CoronavirusReal Estate

Here come the homebuyers

Pandemic causing people to look for more room — and they've been able to save more too

As a result of shelter-in-place orders across the country, more people are antsy and looking to buy a home this summer. In fact, LendingTree says that 53% of homebuyers are more likely to buy a home in the next year because of the COVID-19 pandemic.

However, 27% said their timeline hasn’t changed, and 20% said they are less likely to buy a home in the next year.

The main reason these potential homebuyers say they would be willing to move is to take advantage of the record-low mortgage rates. A whopping 67% said this is their reason.

Just last week, the average U.S. mortgage rate for a 30-year fixed mortgage fell to 3.15%, the lowest ever recorded in a Freddie Mac data series that goes back almost five decades.

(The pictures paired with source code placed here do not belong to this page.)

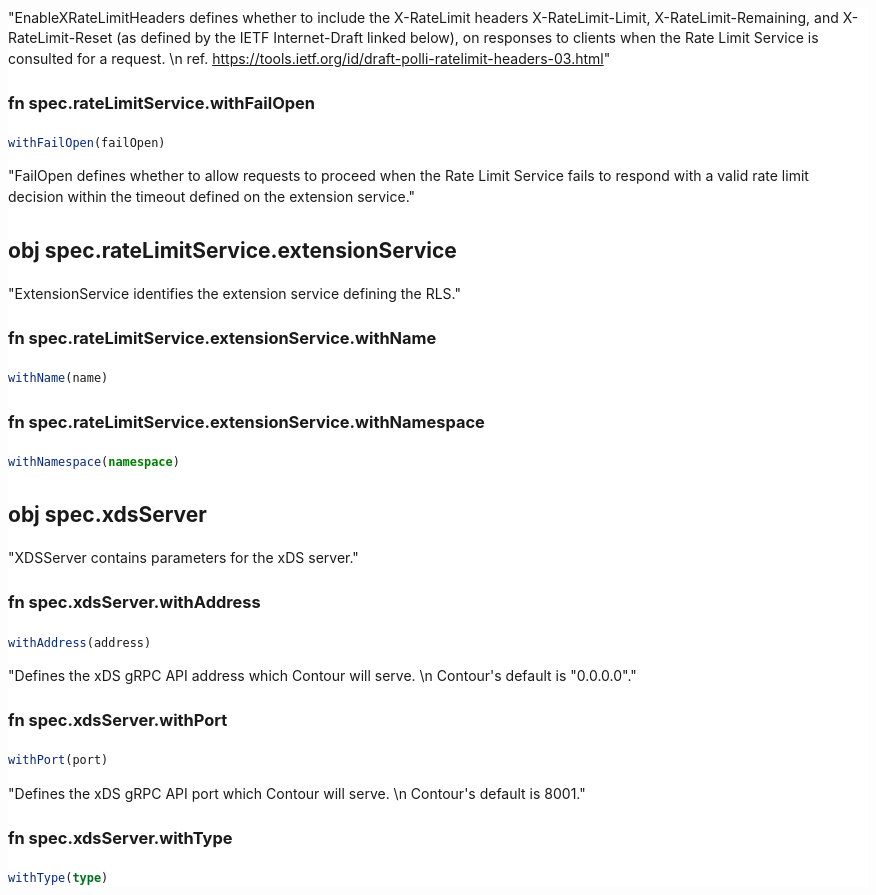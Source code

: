 "EnableXRateLimitHeaders defines whether to include the X-RateLimit headers X-RateLimit-Limit, X-RateLimit-Remaining, and X-RateLimit-Reset (as defined by the IETF Internet-Draft linked below), on responses to clients when the Rate Limit Service is consulted for a request. \n ref. https://tools.ietf.org/id/draft-polli-ratelimit-headers-03.html"

### fn spec.rateLimitService.withFailOpen

```ts
withFailOpen(failOpen)
```

"FailOpen defines whether to allow requests to proceed when the Rate Limit Service fails to respond with a valid rate limit decision within the timeout defined on the extension service."

## obj spec.rateLimitService.extensionService

"ExtensionService identifies the extension service defining the RLS."

### fn spec.rateLimitService.extensionService.withName

```ts
withName(name)
```



### fn spec.rateLimitService.extensionService.withNamespace

```ts
withNamespace(namespace)
```



## obj spec.xdsServer

"XDSServer contains parameters for the xDS server."

### fn spec.xdsServer.withAddress

```ts
withAddress(address)
```

"Defines the xDS gRPC API address which Contour will serve. \n Contour's default is \"0.0.0.0\"."

### fn spec.xdsServer.withPort

```ts
withPort(port)
```

"Defines the xDS gRPC API port which Contour will serve. \n Contour's default is 8001."

### fn spec.xdsServer.withType

```ts
withType(type)
```
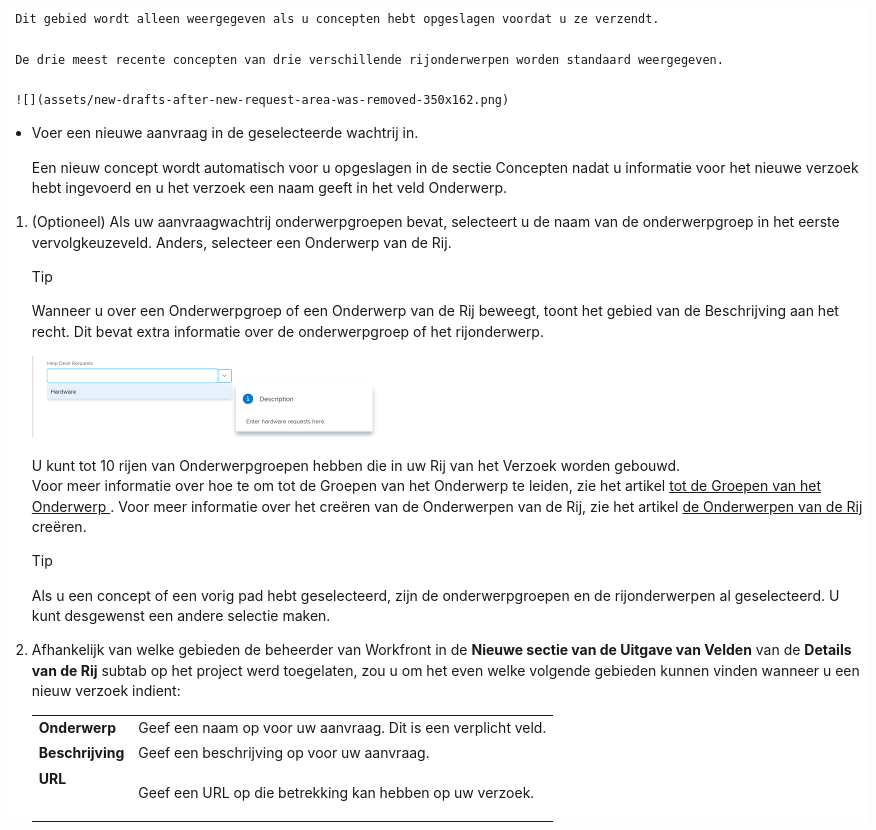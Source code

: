      Dit gebied wordt alleen weergegeven als u concepten hebt opgeslagen voordat u ze verzendt.

     De drie meest recente concepten van drie verschillende rijonderwerpen worden standaard weergegeven.

     ![](assets/new-drafts-after-new-request-area-was-removed-350x162.png)

   * Voer een nieuwe aanvraag in de geselecteerde wachtrij in.

     Een nieuw concept wordt automatisch voor u opgeslagen in de sectie Concepten nadat u informatie voor het nieuwe verzoek hebt ingevoerd en u het verzoek een naam geeft in het veld Onderwerp.

1. (Optioneel) Als uw aanvraagwachtrij onderwerpgroepen bevat, selecteert u de naam van de onderwerpgroep in het eerste vervolgkeuzeveld. Anders, selecteer een Onderwerp van de Rij.

   >[!TIP]
   >
   >Wanneer u over een Onderwerpgroep of een Onderwerp van de Rij beweegt, toont het gebied van de Beschrijving aan het recht. Dit bevat extra informatie over de onderwerpgroep of het rijonderwerp.
   >
   >
   >![](assets/show-description-on-queue-topic-when-submitting-request-nwe-350x81.png)
   >

   U kunt tot 10 rijen van Onderwerpgroepen hebben die in uw Rij van het Verzoek worden gebouwd.\
   Voor meer informatie over hoe te om tot de Groepen van het Onderwerp te leiden, zie het artikel [ tot de Groepen van het Onderwerp ](../../../manage-work/requests/create-and-manage-request-queues/create-topic-groups.md). Voor meer informatie over het creëren van de Onderwerpen van de Rij, zie het artikel [ de Onderwerpen van de Rij ](../../../manage-work/requests/create-and-manage-request-queues/create-queue-topics.md) creëren.

   >[!TIP]
   >
   >Als u een concept of een vorig pad hebt geselecteerd, zijn de onderwerpgroepen en de rijonderwerpen al geselecteerd. U kunt desgewenst een andere selectie maken.

1. Afhankelijk van welke gebieden de beheerder van Workfront in de **Nieuwe sectie van de Uitgave van Velden** van de **Details van de Rij** subtab op het project werd toegelaten, zou u om het even welke volgende gebieden kunnen vinden wanneer u een nieuw verzoek indient:

   <table style="table-layout:auto"> 
    <col> 
    <col> 
    <tbody> 
     <tr> 
      <td role="rowheader"><strong> Onderwerp </strong> </td> 
      <td>Geef een naam op voor uw aanvraag. Dit is een verplicht veld.</td> 
     </tr> 
     <tr> 
      <td role="rowheader"><strong> Beschrijving </strong> </td> 
      <td>Geef een beschrijving op voor uw aanvraag.</td> 
     </tr> 
     <tr> 
      <td role="rowheader"><strong> URL </strong> </td> 
      <td> <p>Geef een URL op die betrekking kan hebben op uw verzoek.</p> </td> 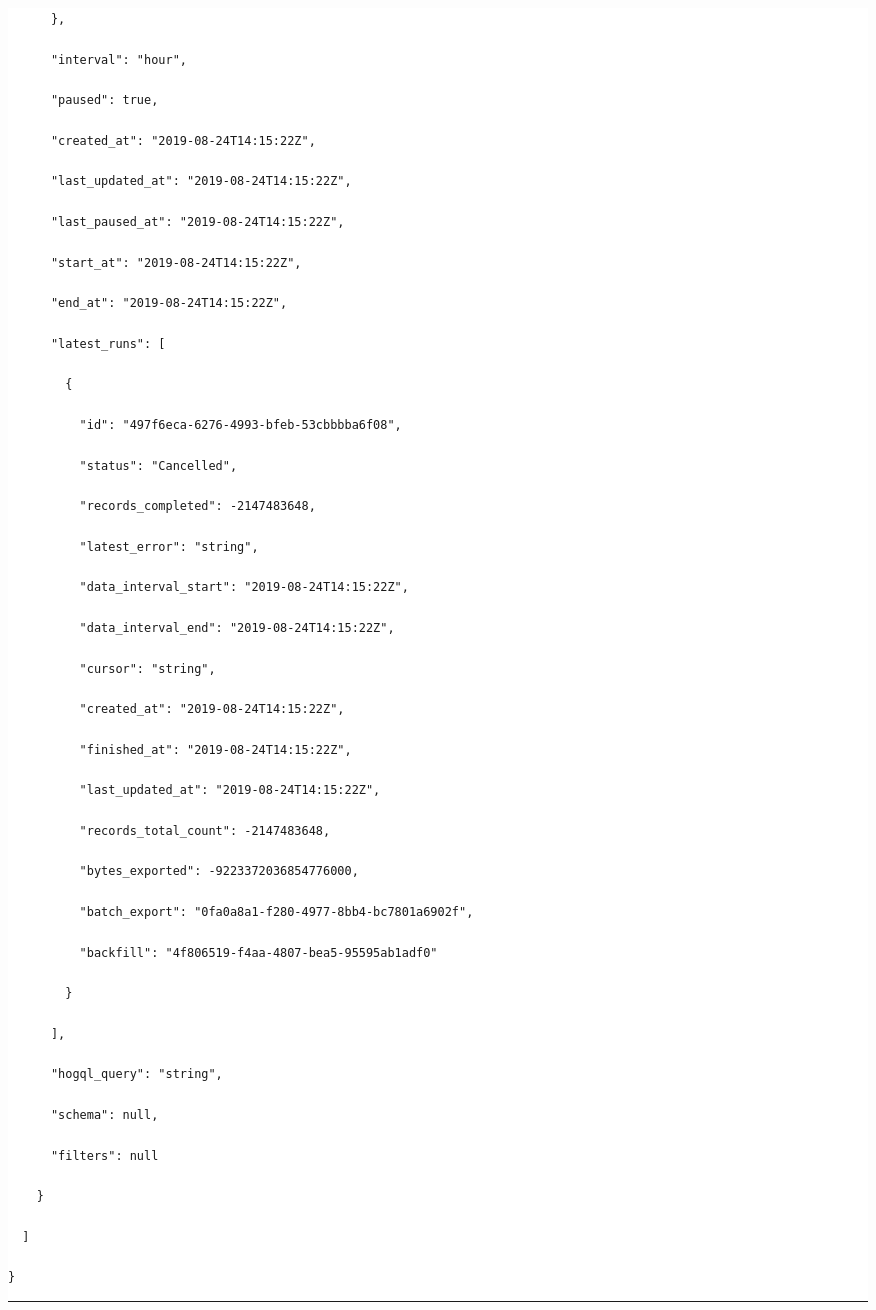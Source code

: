           },

          "interval": "hour",

          "paused": true,

          "created_at": "2019-08-24T14:15:22Z",

          "last_updated_at": "2019-08-24T14:15:22Z",

          "last_paused_at": "2019-08-24T14:15:22Z",

          "start_at": "2019-08-24T14:15:22Z",

          "end_at": "2019-08-24T14:15:22Z",

          "latest_runs": [

            {

              "id": "497f6eca-6276-4993-bfeb-53cbbbba6f08",

              "status": "Cancelled",

              "records_completed": -2147483648,

              "latest_error": "string",

              "data_interval_start": "2019-08-24T14:15:22Z",

              "data_interval_end": "2019-08-24T14:15:22Z",

              "cursor": "string",

              "created_at": "2019-08-24T14:15:22Z",

              "finished_at": "2019-08-24T14:15:22Z",

              "last_updated_at": "2019-08-24T14:15:22Z",

              "records_total_count": -2147483648,

              "bytes_exported": -9223372036854776000,

              "batch_export": "0fa0a8a1-f280-4977-8bb4-bc7801a6902f",

              "backfill": "4f806519-f4aa-4807-bea5-95595ab1adf0"

            }

          ],

          "hogql_query": "string",

          "schema": null,

          "filters": null

        }

      ]

    }

---
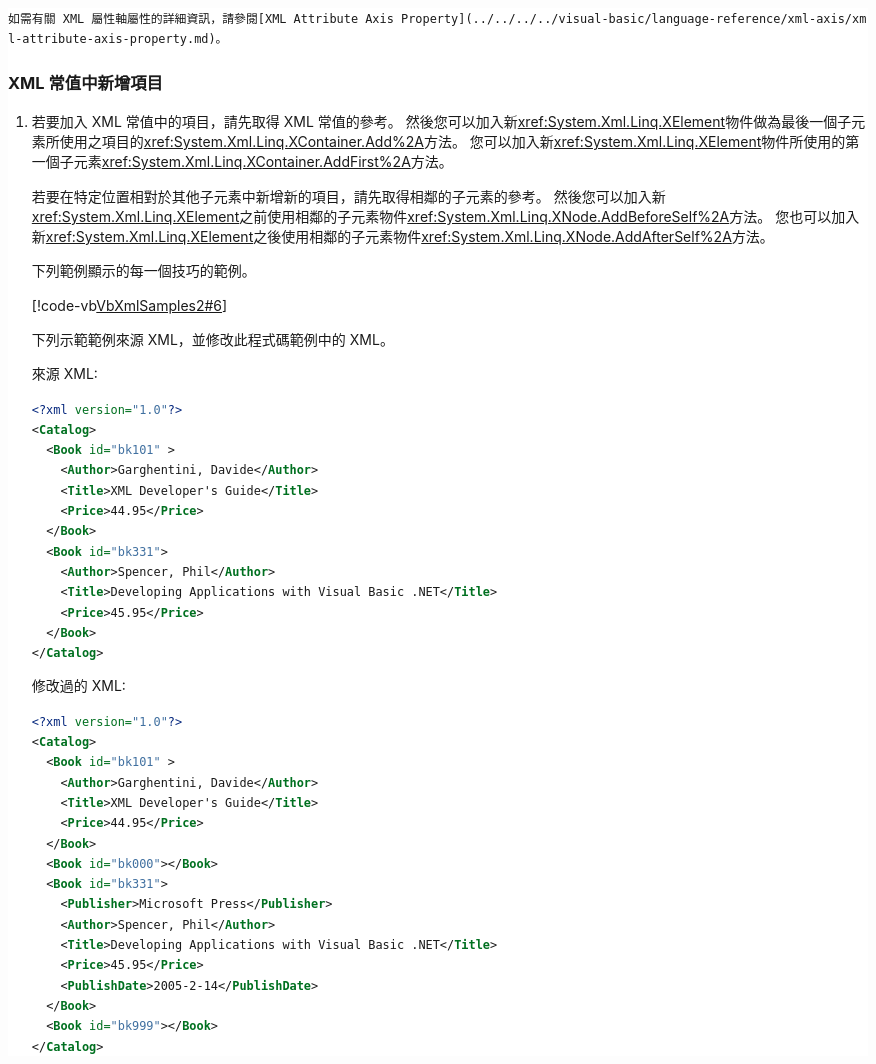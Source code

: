     如需有關 XML 屬性軸屬性的詳細資訊，請參閱[XML Attribute Axis Property](../../../../visual-basic/language-reference/xml-axis/xml-attribute-axis-property.md)。

### <a name="to-add-an-element-to-an-xml-literal"></a>XML 常值中新增項目

1. 若要加入 XML 常值中的項目，請先取得 XML 常值的參考。 然後您可以加入新<xref:System.Xml.Linq.XElement>物件做為最後一個子元素所使用之項目的<xref:System.Xml.Linq.XContainer.Add%2A>方法。 您可以加入新<xref:System.Xml.Linq.XElement>物件所使用的第一個子元素<xref:System.Xml.Linq.XContainer.AddFirst%2A>方法。

    若要在特定位置相對於其他子元素中新增新的項目，請先取得相鄰的子元素的參考。 然後您可以加入新<xref:System.Xml.Linq.XElement>之前使用相鄰的子元素物件<xref:System.Xml.Linq.XNode.AddBeforeSelf%2A>方法。 您也可以加入新<xref:System.Xml.Linq.XElement>之後使用相鄰的子元素物件<xref:System.Xml.Linq.XNode.AddAfterSelf%2A>方法。

    下列範例顯示的每一個技巧的範例。

    [!code-vb[VbXmlSamples2#6](~/samples/snippets/visualbasic/VS_Snippets_VBCSharp/VbXmlSamples2/VB/Module2.vb#6)]

    下列示範範例來源 XML，並修改此程式碼範例中的 XML。

    來源 XML:

    ```xml
    <?xml version="1.0"?>
    <Catalog>
      <Book id="bk101" >
        <Author>Garghentini, Davide</Author>
        <Title>XML Developer's Guide</Title>
        <Price>44.95</Price>
      </Book>
      <Book id="bk331">
        <Author>Spencer, Phil</Author>
        <Title>Developing Applications with Visual Basic .NET</Title>
        <Price>45.95</Price>
      </Book>
    </Catalog>
    ```

    修改過的 XML:

    ```xml
    <?xml version="1.0"?>
    <Catalog>
      <Book id="bk101" >
        <Author>Garghentini, Davide</Author>
        <Title>XML Developer's Guide</Title>
        <Price>44.95</Price>
      </Book>
      <Book id="bk000"></Book>
      <Book id="bk331">
        <Publisher>Microsoft Press</Publisher>
        <Author>Spencer, Phil</Author>
        <Title>Developing Applications with Visual Basic .NET</Title>
        <Price>45.95</Price>
        <PublishDate>2005-2-14</PublishDate>
      </Book>
      <Book id="bk999"></Book>
    </Catalog>
    ```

However, although mortgage rates are at record lows, lenders have become more restrictive on what it takes to qualify. LendingTree said that 44% of homebuyers are more worried about qualifying for a mortgage because of the pandemic. Specifically, 58% of first-time homebuyers and 52% of Millennials said they are especially concerned.

Perhaps mortgages in forbearance and loans in forbearance are a contributing factor behind consumers’ willingness to buy – 32% said they were able to save more money for a down payment due to reduced spending, and another 30% said it’s due to home prices dropping. Another 28% said they would move due to being stuck in their small space for so long.

Because the pandemic has accelerated and required the use of tech in real estate now more than ever, 61% told LendingTree that they have toured a home virtually over the last two months, 33% said they had plans to do so and only 7% said there was no plan to tour a home virtually.

Even though it may look like there are more potential homebuyers out there, out of the 20% that said they are less likely to buy a home, 70% of those homeowners say they don’t think now is the time to move, because of uncertainty due to the pandemic.

And despite the availability of virtual home tours, 42% of hesitant buyers said they won’t buy because of inability to tour a home in person, and 38% said they wouldn’t buy because of loss of income.

But, 53% of first-time buyers said they would buy a house without an in-person tour, while 18% of repeat buyers said they’d do the same.